Sunday, January 21, 2007

Will Bush Use State of the Union to Raise Ante on Iran?

As Bush's poll numbers continue to drop, it's not certain what steps, if any, he will take to repair his foreign policy. His surge in Iraq, of course, is more a political tactic than a serious confronting of his failing policies in the Middle East.

Here's a quick roundup of stories on Iran. First, from Mark Mazzetti of The New York Times:
The new chairman of the Senate Intelligence Committee on Friday sharply criticized the Bush administration’s increasingly combative stance toward Iran, saying that White House efforts to portray it as a growing threat are uncomfortably reminiscent of rhetoric about Iraq before the American invasion of 2003.

Senator John D. Rockefeller IV, the West Virginia Democrat who took control of the committee this month, said that the administration was building a case against Tehran even as American intelligence agencies still know little about either Iran’s internal dynamics or its intentions in the Middle East.

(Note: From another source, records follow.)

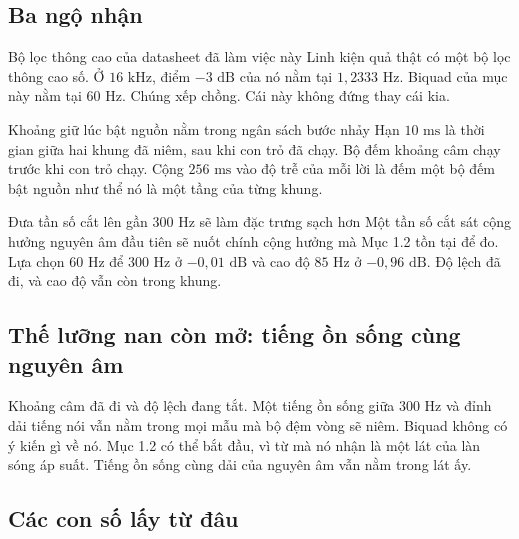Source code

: \documentclass[11pt,a4paper]{article}
\begin{document}
\subsection*{Ba ngộ nhận}

\begin{misconceptionbox}{Bộ lọc thông cao của datasheet đã làm việc này}
Linh kiện quả thật có một bộ lọc thông cao số. Ở $16\text{ kHz}$, điểm $-3\text{ dB}$ của nó nằm tại $1{,}2333\text{ Hz}$. Biquad của mục này nằm tại $60\text{ Hz}$. Chúng xếp chồng. Cái này không đứng thay cái kia.
\end{misconceptionbox}

\begin{misconceptionbox}{Khoảng giữ lúc bật nguồn nằm trong ngân sách bước nhảy}
Hạn $10\text{ ms}$ là thời gian giữa hai khung đã niêm, sau khi con trỏ đã chạy. Bộ đếm khoảng câm chạy trước khi con trỏ chạy. Cộng $256\text{ ms}$ vào độ trễ của mỗi lời là đếm một bộ đếm bật nguồn như thể nó là một tầng của từng khung.
\end{misconceptionbox}

\begin{misconceptionbox}{Đưa tần số cắt lên gần $300\text{ Hz}$ sẽ làm đặc trưng sạch hơn}
Một tần số cắt sát cộng hưởng nguyên âm đầu tiên sẽ nuốt chính cộng hưởng mà Mục 1.2 tồn tại để đo. Lựa chọn $60\text{ Hz}$ để $300\text{ Hz}$ ở $-0{,}01\text{ dB}$ và cao độ $85\text{ Hz}$ ở $-0{,}96\text{ dB}$. Độ lệch đã đi, và cao độ vẫn còn trong khung.
\end{misconceptionbox}

\subsection*{Thế lưỡng nan còn mở: tiếng ồn sống cùng nguyên âm}

Khoảng câm đã đi và độ lệch đang tắt. Một tiếng ồn sống giữa $300\text{ Hz}$ và đỉnh dải tiếng nói vẫn nằm trong mọi mẫu mà bộ đệm vòng sẽ niêm. Biquad không có ý kiến gì về nó. Mục 1.2 có thể bắt đầu, vì từ mà nó nhận là một lát của làn sóng áp suất. Tiếng ồn sống cùng dải của nguyên âm vẫn nằm trong lát ấy.

\subsection*{Các con số lấy từ đâu}
\end{document}
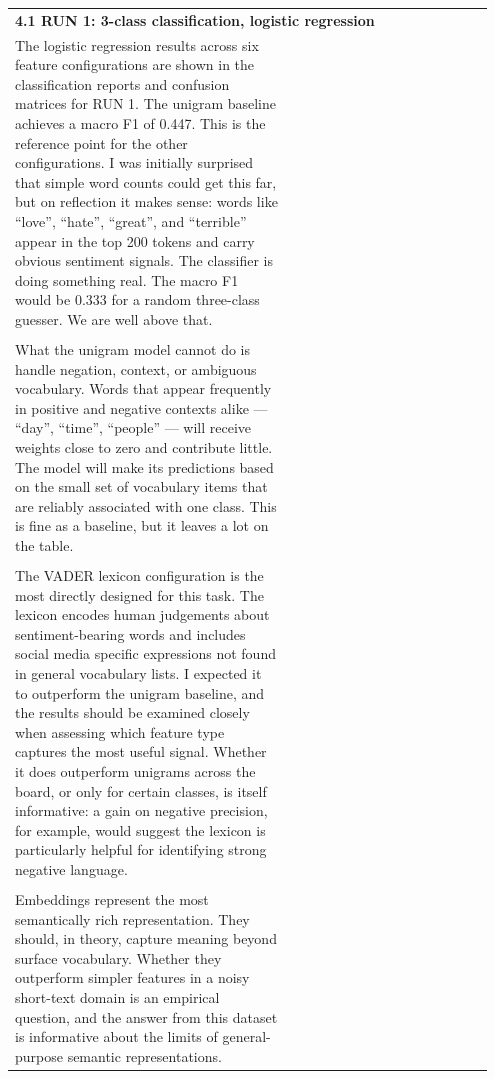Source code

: \documentclass[11pt]{article}
\begin{document}
\begin{longtable}{|p{0.55\linewidth}|p{0.40\linewidth}|}
\hline
\rule{0pt}{3.5cm} & \\
\hline
\multicolumn{2}{|l|}{\textbf{4.1 RUN 1: 3-class classification, logistic regression}} \\[2pt]
\hline
The logistic regression results across six feature configurations are shown in the classification reports and confusion matrices for RUN 1. The unigram baseline achieves a macro F1 of 0.447. This is the reference point for the other configurations. I was initially surprised that simple word counts could get this far, but on reflection it makes sense: words like ``love'', ``hate'', ``great'', and ``terrible'' appear in the top 200 tokens and carry obvious sentiment signals. The classifier is doing something real. The macro F1 would be 0.333 for a random three-class guesser. We are well above that. & \\[2pt]
\hline
\rule{0pt}{3.5cm} & \\
\hline
What the unigram model cannot do is handle negation, context, or ambiguous vocabulary. Words that appear frequently in positive and negative contexts alike --- ``day'', ``time'', ``people'' --- will receive weights close to zero and contribute little. The model will make its predictions based on the small set of vocabulary items that are reliably associated with one class. This is fine as a baseline, but it leaves a lot on the table. & \\[2pt]
\hline
\rule{0pt}{3.5cm} & \\
\hline
The VADER lexicon configuration is the most directly designed for this task. The lexicon encodes human judgements about sentiment-bearing words and includes social media specific expressions not found in general vocabulary lists. I expected it to outperform the unigram baseline, and the results should be examined closely when assessing which feature type captures the most useful signal. Whether it does outperform unigrams across the board, or only for certain classes, is itself informative: a gain on negative precision, for example, would suggest the lexicon is particularly helpful for identifying strong negative language. & \\[2pt]
\hline
\rule{0pt}{3.5cm} & \\
\hline
Embeddings represent the most semantically rich representation. They should, in theory, capture meaning beyond surface vocabulary. Whether they outperform simpler features in a noisy short-text domain is an empirical question, and the answer from this dataset is informative about the limits of general-purpose semantic representations. & \\[2pt]

\end{longtable}
\end{document}
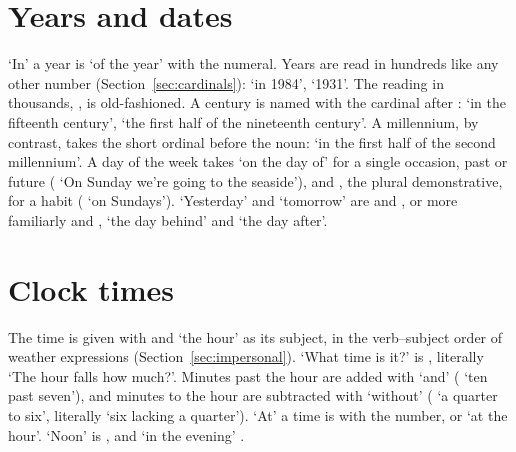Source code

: \section{Years and dates}\label{sec:years}
`In' a year is  `of the year' with the numeral. Years are read in hundreds like any other number (Section~\ref{sec:cardinals}):  `in 1984',  `1931'. The reading in thousands, , is old-fashioned.
A century is named with the cardinal after :  `in the fifteenth century',  `the first half of the nineteenth century'. A millennium, by contrast, takes the short ordinal before the noun:  `in the first half of the second millennium'.
A day of the week takes  `on the day of' for a single occasion, past or future ( `On Sunday we're going to the seaside'), and , the plural demonstrative, for a habit ( `on Sundays'). `Yesterday' and `tomorrow' are  and , or more familiarly  and , `the day behind' and `the day after'.

\section{Clock times}\label{sec:time}
The time is given with  and  `the hour' as its subject, in the verb--subject order of weather expressions (Section~\ref{sec:impersonal}). `What time is it?' is , literally `The hour falls how much?'.
Minutes past the hour are added with  `and' ( `ten past seven'), and minutes to the hour are subtracted with  `without' ( `a quarter to six', literally `six lacking a quarter'). `At' a time is  with the number, or  `at the hour'. `Noon' is , and `in the evening' .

“To be quite honest, I’m a little concerned that it’s Iraq again,” Senator Rockefeller said during an interview in his office. “This whole concept of moving against Iran is bizarre.”

Then here's Gregory Djerejian of The Belgravian Dispatch:
What is current U.S. policy towards Iran, and where might it be heading? Of late, we seem to be sensing Ahmadi-Nejad has been over-playing his hand (correctly, to some extent, as note even Supreme Leader Khamenei has reportedly recently expressed some discontent re: Ahmadi-Nejad). Meantime, there is quite a bit of anti-Shia feeling brewing from Cairo to Riyadh, born of the fear of a rising Iran our Iraq intervention helped trigger, and so Condi Rice appears to have been cobbling together something of an anti-Iranian coalition (with Bob Gates making a coordinated trip where his message, in so many words, was basically that the US remains a major power in the region, no matter the controversy and deep pain of the Iraq War, that we have vital interests in the Gulf, and that we're not leaving the region anytime soon).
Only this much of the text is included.